Visual model fine-tuning is also available to customers with the Advanced LLM Mesh add-on.
With a Python recipe or notebook, it is possible to fine-tune an LLM from the
HuggingFace Hub and save it as a Fine-tuned LLM Saved Model version.
This is done with the create_finetuned_llm_version()
method, which takes an LLM Mesh connection name as input.
Settings on this connection like usage permission, guardrails, code environment, or
container configuration, will apply at inference time.
The above method must be called on an existing Saved Model. Create one
either programmatically (if you are in a notebook and don’t have one yet) with
create_finetuned_llm_saved_model()
or visually from the Saved Models list via +New Saved Model > Fine-tuned LLM
(if you want to do this in a python recipe, its output Saved Model must exist to create the recipe).
Here we fine-tune using several open-source frameworks from HuggingFace: transformers, trl & peft.
Attention
Note that fine-tuning a local LLM requires significant computational resources (GPU). The code samples below show state-of-the-art techniques to optimize memory usage and processing time, but this depends on your setup and might not always work. Also, beware that the size of your training (and optionally validation) dataset(s) greatly impacts the memory use and storage during fine-tuning.
One can fine-tune a smaller LLM with a small GPU available. Phi3 Mini is a good example, with “only” 3.8B parameters.
There are many techniques available to reduce memory usage and speed up computation. One of them is called Low-Rank Adaptation. It consists in freezing the weights from the base model and adding new, trainable matrices to the Transformer architecture.

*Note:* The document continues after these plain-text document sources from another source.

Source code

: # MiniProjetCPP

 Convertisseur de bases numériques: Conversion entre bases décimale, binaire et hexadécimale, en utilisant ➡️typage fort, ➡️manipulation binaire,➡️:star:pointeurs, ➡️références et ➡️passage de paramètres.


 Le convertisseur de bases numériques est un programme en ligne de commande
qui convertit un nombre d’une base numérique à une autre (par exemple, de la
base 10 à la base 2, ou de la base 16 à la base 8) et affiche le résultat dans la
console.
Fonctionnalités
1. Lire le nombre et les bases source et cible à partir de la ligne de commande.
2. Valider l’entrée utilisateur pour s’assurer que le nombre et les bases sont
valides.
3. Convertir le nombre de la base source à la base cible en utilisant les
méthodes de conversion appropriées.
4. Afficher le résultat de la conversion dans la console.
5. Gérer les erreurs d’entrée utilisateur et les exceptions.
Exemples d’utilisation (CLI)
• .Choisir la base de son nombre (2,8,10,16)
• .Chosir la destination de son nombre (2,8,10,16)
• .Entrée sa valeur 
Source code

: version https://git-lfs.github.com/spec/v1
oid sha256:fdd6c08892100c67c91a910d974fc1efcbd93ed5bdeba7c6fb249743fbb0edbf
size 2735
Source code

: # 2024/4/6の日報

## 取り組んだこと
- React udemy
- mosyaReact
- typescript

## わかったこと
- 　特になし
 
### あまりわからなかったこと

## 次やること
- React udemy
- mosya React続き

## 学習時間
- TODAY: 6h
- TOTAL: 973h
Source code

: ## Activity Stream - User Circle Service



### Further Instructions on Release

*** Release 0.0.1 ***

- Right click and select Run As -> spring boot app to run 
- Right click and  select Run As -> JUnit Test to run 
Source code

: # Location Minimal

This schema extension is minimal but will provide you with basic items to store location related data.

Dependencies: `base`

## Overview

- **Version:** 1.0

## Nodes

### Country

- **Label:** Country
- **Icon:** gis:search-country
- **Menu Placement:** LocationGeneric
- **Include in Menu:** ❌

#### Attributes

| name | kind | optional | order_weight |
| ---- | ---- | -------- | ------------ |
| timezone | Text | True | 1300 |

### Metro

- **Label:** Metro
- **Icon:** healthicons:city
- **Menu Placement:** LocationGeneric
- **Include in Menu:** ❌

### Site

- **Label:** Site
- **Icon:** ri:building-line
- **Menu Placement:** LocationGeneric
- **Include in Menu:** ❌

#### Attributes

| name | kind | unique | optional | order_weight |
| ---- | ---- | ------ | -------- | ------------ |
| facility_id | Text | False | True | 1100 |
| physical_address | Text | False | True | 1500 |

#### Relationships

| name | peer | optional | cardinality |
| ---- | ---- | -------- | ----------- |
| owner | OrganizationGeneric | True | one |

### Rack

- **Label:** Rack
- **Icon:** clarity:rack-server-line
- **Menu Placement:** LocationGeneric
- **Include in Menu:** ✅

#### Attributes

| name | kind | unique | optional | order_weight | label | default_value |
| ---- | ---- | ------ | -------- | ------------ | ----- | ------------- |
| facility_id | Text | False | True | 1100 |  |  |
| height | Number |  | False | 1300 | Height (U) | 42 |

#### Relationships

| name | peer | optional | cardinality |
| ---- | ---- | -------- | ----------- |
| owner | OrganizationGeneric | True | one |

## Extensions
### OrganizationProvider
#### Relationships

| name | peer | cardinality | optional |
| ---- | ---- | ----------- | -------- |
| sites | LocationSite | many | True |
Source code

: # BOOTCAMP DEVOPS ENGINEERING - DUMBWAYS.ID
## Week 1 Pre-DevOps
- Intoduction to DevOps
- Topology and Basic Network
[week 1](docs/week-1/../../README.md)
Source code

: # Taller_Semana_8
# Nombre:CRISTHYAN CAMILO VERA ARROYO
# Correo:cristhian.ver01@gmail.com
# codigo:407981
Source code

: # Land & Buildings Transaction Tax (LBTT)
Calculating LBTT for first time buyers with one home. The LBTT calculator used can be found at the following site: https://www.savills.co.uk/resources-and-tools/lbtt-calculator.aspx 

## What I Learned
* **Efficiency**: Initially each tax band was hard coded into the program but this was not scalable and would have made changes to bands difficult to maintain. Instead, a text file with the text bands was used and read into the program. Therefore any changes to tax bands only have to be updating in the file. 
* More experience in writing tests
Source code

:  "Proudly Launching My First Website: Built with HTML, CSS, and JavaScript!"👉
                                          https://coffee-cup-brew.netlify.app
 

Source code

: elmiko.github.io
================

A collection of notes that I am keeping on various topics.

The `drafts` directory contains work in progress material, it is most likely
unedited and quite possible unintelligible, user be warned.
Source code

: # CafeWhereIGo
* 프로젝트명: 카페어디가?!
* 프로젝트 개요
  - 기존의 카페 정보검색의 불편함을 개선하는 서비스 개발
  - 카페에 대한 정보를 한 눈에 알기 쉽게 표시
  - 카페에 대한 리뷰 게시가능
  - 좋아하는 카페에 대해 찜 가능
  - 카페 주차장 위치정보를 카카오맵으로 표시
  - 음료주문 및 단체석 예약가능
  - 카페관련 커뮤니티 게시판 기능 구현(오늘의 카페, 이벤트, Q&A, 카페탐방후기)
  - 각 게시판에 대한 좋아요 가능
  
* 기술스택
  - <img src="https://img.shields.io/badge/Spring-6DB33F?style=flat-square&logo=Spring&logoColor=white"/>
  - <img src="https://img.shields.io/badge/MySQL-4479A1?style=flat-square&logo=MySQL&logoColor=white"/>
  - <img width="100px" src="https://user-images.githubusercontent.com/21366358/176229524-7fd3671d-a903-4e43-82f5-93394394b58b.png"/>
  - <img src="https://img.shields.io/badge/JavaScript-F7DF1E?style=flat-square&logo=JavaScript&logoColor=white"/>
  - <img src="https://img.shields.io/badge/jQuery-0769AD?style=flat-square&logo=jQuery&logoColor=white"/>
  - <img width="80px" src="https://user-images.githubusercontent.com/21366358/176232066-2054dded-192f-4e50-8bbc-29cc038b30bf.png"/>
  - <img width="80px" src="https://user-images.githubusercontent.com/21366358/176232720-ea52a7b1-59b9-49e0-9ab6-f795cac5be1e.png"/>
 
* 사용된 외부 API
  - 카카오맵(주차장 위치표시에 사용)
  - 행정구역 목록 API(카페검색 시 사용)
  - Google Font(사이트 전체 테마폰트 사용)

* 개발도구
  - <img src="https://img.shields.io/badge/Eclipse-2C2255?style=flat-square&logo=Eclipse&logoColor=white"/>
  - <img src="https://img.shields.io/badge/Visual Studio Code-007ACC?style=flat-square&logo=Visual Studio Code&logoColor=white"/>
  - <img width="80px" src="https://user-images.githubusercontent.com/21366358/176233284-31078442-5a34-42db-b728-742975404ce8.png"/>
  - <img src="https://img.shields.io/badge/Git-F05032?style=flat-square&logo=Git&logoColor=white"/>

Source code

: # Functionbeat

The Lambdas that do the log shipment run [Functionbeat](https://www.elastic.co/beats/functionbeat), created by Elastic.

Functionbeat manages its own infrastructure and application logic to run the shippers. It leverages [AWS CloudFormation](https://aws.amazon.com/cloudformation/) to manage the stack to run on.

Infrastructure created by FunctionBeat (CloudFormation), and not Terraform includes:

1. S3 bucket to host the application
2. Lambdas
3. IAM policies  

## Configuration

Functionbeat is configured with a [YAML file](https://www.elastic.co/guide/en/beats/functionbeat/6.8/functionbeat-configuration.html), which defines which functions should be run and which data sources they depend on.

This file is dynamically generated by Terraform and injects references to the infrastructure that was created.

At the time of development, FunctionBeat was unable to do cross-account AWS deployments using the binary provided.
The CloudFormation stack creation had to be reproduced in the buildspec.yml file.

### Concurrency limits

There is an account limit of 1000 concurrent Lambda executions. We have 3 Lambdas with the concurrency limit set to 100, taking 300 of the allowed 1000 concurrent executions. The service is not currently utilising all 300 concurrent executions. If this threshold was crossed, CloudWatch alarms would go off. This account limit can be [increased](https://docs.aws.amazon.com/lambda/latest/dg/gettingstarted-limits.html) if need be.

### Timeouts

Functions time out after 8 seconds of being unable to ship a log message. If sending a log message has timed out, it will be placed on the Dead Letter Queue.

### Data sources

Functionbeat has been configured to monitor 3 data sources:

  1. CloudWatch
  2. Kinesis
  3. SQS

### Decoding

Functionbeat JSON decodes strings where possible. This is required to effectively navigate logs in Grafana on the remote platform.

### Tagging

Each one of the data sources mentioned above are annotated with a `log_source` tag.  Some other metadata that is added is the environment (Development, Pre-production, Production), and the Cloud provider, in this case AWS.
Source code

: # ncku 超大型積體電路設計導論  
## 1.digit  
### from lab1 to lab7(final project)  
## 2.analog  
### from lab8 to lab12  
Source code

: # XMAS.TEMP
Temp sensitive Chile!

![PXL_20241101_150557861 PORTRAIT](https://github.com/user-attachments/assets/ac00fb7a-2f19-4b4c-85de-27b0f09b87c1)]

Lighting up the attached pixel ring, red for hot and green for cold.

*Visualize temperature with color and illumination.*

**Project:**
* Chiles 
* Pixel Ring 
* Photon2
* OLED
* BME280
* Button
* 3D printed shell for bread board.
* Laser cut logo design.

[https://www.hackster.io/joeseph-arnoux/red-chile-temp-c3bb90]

It drastically reduces the number of trainable parameters and, hence, the GPU memory requirement.
import datasets
from peft import LoraConfig
from transformers import AutoModelForCausalLM, AutoTokenizer
from trl import SFTConfig, SFTTrainer
from dataiku import recipe
from dataiku.llm.finetuning import formatters
base_model_name = "microsoft/Phi-3-mini-4k-instruct"
assert base_model_name, ("please specify a base LLM, it must be available"
" on HuggingFace hub")
connection_name = "a_huggingface_connection_name"
assert connection_name, ("please specify a connection name, the fine-tuned "
"LLM will be available from this connection")
##################
# Initial setup
##################
# Here, we're assuming that your training dataset is composed of 2 columns:
# the input (user message) and expected output (assistant message).
# If using a validation dataset, format should be the same.
user_message_column = "input"
assistant_message_column = "output"
columns = [user_message_column, assistant_message_column]
system_message_column = "" # optional
static_system_message = "" # optional
if system_message_column:
columns.append(system_message_column)
# Turn Dataiku datasets into SFTTrainer datasets.
training_dataset = recipe.get_inputs()[0]
df = training_dataset.get_dataframe(columns=columns)
train_dataset = datasets.Dataset.from_pandas(df)
validation_dataset = None
eval_dataset = None
if len(recipe.get_inputs()) > 1:
validation_dataset = recipe.get_inputs()[1]
df = validation_dataset.get_dataframe(columns=columns)
eval_dataset = datasets.Dataset.from_pandas(df)
saved_model = recipe.get_outputs()[0]
##################
# Model loading
##################
model = AutoModelForCausalLM.from_pretrained(base_model_name)
tokenizer = AutoTokenizer.from_pretrained(base_model_name)
# It is mandatory to define a formatting function for fine-tuning,
# because ultimately, the model is fed with only one string:
# the concatenation of your input columns, in a specific format.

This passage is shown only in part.